Exoplanet formation scenarios

Here’s a nice graphic by Sean Raymond illustrating different scenarios for the formation of exoplanetary systems, one leading to “Super-Earths” and the other to gas giants. The work is explained more fully on arXiv.

The paper’s figure caption includes:

Left: Evolution of the “breaking the chains” migration model for the origin of super-Earths. Embryos within the snow line are entirely rocky and much smaller than those that form past the snow line, which also incorporate ice. Presumably ice-rich embryos migrate inward through the rocky material, catalyzing the growth of purely rocky planets interior to the ice-rich ones. Planets migrate into long chains of mean motion resonances, with the innermost planet at the inner edge of the disk. The vast majority (90–95%) of resonant chains become unstable when the gas disk dissipates.
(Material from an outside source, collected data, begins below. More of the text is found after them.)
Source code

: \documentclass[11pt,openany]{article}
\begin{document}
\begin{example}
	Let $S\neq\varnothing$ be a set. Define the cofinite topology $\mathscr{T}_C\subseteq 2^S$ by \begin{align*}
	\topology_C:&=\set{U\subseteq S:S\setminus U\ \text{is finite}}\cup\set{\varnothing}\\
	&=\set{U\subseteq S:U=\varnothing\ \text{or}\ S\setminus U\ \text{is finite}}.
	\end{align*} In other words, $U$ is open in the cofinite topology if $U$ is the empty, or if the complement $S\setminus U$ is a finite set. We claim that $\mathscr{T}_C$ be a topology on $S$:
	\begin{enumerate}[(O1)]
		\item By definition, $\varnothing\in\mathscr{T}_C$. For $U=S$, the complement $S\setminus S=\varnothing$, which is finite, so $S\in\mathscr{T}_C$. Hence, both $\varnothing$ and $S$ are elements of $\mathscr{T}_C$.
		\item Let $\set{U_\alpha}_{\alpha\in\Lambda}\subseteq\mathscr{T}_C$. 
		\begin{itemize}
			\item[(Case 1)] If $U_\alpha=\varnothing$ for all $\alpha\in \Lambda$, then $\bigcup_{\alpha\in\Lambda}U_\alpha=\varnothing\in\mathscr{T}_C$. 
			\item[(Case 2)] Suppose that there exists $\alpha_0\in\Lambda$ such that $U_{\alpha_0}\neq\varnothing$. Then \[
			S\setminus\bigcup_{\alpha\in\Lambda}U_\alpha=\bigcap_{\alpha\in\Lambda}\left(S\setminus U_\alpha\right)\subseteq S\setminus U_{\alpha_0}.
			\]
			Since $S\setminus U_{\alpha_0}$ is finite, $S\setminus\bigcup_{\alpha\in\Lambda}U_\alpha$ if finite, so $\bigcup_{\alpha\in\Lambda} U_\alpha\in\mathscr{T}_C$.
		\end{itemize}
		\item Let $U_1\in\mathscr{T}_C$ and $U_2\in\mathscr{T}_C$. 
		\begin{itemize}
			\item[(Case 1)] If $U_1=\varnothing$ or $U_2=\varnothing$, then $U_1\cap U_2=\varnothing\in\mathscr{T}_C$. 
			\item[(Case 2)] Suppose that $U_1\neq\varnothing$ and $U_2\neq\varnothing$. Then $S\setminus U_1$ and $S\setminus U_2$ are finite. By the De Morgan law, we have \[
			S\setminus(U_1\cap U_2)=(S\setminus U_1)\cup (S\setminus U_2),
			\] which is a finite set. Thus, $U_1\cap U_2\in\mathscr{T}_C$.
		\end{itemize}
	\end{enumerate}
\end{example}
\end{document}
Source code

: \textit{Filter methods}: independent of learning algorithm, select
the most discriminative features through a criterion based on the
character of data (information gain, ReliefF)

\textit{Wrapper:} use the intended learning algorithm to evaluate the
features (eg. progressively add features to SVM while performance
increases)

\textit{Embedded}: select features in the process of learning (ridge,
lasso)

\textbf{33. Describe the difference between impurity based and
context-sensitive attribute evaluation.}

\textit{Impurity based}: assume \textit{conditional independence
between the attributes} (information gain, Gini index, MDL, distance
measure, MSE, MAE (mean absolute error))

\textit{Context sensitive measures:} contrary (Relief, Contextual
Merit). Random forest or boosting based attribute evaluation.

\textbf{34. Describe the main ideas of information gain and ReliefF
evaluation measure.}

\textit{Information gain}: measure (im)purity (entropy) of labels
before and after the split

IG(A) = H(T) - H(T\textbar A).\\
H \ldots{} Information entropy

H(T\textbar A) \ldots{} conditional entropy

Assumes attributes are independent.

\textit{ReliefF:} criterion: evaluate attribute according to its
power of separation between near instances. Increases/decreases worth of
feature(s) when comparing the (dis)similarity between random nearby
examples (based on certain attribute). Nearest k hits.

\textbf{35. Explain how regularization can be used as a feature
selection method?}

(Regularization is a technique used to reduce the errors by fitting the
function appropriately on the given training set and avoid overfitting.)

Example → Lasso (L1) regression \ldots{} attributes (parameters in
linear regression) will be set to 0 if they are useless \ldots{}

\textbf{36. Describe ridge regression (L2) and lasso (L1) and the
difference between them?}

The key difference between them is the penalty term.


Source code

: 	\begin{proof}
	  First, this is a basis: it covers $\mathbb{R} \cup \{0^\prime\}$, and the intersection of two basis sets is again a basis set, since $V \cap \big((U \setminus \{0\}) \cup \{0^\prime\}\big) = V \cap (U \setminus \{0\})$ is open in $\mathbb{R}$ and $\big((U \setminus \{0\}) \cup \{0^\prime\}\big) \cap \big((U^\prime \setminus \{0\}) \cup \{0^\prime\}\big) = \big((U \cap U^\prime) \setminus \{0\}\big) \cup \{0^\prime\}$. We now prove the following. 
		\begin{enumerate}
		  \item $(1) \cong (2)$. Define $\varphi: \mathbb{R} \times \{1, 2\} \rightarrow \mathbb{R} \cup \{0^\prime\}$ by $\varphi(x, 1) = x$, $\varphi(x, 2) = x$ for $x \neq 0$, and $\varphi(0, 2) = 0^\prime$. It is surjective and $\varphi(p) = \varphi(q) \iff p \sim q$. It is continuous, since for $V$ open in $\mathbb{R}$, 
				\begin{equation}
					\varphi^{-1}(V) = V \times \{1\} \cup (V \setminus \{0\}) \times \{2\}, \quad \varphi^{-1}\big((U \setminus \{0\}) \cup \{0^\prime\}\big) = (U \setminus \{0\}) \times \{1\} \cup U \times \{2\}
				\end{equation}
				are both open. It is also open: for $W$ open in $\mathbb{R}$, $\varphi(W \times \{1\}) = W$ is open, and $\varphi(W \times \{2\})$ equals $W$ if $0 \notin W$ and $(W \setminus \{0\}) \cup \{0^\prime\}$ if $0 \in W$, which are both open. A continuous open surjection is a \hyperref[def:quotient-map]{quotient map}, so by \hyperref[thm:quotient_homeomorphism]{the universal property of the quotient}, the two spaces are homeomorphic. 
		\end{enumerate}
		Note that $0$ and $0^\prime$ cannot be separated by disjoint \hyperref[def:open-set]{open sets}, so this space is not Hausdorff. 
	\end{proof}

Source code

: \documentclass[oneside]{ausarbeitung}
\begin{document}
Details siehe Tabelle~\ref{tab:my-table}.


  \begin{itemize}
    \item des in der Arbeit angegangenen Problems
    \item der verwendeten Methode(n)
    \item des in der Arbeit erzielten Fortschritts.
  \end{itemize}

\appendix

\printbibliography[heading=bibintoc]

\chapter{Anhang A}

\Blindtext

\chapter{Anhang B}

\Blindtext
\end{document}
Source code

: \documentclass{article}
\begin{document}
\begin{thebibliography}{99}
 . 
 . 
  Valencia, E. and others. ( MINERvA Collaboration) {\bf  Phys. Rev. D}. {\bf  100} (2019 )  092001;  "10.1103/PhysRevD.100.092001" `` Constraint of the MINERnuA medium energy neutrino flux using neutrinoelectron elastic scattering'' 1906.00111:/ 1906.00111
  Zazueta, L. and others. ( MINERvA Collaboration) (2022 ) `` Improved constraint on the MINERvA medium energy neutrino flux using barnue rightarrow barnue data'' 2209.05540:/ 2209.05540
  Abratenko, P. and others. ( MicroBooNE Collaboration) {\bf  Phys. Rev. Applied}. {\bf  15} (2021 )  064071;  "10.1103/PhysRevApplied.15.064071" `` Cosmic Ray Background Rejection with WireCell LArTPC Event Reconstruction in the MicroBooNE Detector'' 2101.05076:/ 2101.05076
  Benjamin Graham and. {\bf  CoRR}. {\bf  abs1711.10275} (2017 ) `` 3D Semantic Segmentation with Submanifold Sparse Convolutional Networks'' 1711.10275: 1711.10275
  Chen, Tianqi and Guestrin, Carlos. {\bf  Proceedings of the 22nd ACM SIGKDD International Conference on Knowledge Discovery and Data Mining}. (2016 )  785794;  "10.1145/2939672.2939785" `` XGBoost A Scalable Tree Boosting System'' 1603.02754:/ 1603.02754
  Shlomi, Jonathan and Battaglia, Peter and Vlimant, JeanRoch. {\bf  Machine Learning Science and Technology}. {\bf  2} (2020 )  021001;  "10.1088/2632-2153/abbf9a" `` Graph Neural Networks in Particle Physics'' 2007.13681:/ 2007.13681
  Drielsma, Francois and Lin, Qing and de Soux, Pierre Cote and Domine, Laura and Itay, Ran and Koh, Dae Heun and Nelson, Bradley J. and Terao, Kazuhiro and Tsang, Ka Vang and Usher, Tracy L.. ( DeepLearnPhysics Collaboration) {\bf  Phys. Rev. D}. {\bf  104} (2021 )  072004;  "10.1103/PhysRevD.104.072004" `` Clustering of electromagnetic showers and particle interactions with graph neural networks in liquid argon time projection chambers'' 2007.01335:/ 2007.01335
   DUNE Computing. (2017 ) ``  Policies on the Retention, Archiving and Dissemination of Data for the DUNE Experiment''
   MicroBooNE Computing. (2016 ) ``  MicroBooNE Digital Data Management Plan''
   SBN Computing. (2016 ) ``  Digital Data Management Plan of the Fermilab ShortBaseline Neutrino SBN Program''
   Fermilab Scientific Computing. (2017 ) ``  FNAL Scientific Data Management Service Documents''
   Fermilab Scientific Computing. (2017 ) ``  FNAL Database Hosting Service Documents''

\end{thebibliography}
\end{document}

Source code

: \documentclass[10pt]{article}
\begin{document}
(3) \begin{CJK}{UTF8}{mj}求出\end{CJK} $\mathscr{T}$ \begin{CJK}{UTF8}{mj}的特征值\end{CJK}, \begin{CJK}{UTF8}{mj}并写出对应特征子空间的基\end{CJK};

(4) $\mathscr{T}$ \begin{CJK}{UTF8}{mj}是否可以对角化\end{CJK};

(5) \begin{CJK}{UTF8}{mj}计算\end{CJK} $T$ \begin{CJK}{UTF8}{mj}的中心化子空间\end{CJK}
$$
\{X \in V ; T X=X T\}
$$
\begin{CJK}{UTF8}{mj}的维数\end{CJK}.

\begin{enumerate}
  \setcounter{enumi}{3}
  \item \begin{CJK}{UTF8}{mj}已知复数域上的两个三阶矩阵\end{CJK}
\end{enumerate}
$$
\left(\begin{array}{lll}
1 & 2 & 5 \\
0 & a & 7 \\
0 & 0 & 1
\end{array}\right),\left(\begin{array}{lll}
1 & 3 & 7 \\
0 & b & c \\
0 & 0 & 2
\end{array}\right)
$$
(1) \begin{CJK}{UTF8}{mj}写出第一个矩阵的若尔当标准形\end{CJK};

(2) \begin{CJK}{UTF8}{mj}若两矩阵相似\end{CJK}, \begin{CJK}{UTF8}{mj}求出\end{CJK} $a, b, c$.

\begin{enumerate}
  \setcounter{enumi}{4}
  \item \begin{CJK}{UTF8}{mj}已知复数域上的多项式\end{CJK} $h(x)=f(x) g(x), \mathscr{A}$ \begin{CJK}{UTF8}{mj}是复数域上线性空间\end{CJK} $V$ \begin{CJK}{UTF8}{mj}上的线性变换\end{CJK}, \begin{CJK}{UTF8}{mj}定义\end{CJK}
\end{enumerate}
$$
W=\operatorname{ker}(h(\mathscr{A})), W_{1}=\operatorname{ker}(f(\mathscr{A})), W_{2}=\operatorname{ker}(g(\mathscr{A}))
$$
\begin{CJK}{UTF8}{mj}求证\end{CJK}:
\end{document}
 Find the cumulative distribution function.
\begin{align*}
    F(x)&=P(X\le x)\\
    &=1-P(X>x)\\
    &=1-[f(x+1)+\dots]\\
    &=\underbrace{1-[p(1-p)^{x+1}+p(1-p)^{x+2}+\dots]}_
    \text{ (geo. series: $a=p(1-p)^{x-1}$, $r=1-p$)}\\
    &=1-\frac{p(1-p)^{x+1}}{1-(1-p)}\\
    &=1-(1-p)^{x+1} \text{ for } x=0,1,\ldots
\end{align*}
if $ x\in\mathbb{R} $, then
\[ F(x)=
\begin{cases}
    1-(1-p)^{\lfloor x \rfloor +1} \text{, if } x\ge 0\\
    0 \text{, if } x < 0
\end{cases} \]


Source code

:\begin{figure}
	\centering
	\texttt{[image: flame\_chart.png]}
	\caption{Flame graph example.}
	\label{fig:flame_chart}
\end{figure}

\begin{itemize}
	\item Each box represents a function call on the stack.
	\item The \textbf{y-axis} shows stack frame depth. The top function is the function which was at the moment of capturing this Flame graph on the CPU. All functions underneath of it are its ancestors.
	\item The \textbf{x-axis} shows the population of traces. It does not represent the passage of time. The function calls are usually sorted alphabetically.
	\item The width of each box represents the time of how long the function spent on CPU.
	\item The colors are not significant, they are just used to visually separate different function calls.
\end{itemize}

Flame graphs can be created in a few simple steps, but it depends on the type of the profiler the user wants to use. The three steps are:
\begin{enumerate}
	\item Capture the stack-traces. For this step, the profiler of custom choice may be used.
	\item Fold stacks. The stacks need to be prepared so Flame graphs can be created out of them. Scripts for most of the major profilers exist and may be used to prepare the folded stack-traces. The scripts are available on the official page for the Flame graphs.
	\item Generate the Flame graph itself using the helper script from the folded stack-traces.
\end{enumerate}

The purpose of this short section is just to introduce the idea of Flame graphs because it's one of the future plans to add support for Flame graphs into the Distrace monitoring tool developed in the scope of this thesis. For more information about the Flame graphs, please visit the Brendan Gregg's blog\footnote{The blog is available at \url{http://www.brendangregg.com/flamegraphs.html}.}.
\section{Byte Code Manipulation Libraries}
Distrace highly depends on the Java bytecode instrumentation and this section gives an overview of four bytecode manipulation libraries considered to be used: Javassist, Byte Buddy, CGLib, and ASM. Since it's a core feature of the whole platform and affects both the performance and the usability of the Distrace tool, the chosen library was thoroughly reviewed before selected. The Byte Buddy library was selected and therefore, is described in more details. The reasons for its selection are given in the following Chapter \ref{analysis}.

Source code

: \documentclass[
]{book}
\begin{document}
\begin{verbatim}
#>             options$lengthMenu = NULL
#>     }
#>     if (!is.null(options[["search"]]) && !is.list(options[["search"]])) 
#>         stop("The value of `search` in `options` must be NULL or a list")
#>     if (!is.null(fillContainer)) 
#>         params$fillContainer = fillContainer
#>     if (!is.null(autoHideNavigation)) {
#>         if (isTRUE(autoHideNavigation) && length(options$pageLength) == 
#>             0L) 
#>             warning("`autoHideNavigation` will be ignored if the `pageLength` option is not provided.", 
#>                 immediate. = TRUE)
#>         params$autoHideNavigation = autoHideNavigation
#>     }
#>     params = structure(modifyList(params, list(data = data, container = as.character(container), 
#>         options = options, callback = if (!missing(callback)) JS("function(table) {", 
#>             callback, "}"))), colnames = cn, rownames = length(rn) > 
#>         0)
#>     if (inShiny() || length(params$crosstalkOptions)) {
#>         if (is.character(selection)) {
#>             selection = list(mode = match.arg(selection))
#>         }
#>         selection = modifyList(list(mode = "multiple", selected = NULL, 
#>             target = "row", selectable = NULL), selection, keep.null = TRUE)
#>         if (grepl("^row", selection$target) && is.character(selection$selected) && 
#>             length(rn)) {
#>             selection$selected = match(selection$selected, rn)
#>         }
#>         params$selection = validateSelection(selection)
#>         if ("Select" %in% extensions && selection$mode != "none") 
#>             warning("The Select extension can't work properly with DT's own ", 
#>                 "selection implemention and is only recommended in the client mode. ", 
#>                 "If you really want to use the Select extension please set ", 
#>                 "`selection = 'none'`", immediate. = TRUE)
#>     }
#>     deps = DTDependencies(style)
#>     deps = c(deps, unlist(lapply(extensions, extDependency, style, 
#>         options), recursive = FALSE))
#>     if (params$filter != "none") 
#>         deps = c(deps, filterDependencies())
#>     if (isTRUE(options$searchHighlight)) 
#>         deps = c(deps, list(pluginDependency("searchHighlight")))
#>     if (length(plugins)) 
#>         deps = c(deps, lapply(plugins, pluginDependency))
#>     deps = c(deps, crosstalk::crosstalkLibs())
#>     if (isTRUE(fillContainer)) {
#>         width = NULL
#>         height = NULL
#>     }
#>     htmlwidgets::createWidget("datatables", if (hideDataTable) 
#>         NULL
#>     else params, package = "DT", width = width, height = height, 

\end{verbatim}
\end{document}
The resulting planets match the distributions of known super-Earths.

Right: Evolution of the planet-planet scattering model for the origin of giant exoplanets. Several embryos grow quickly enough to accrete gas and grow into gas giants. They subsequently migrate into a resonant chain without drastically affecting the orbits of nearby growing rocky planets (or outer planetesimal disks). After the disk dissipates, the vast majority (75–90%) of giant planets systems become unstable. The resulting systems match the correlated mass-eccentricity distribution of known giant exoplanets.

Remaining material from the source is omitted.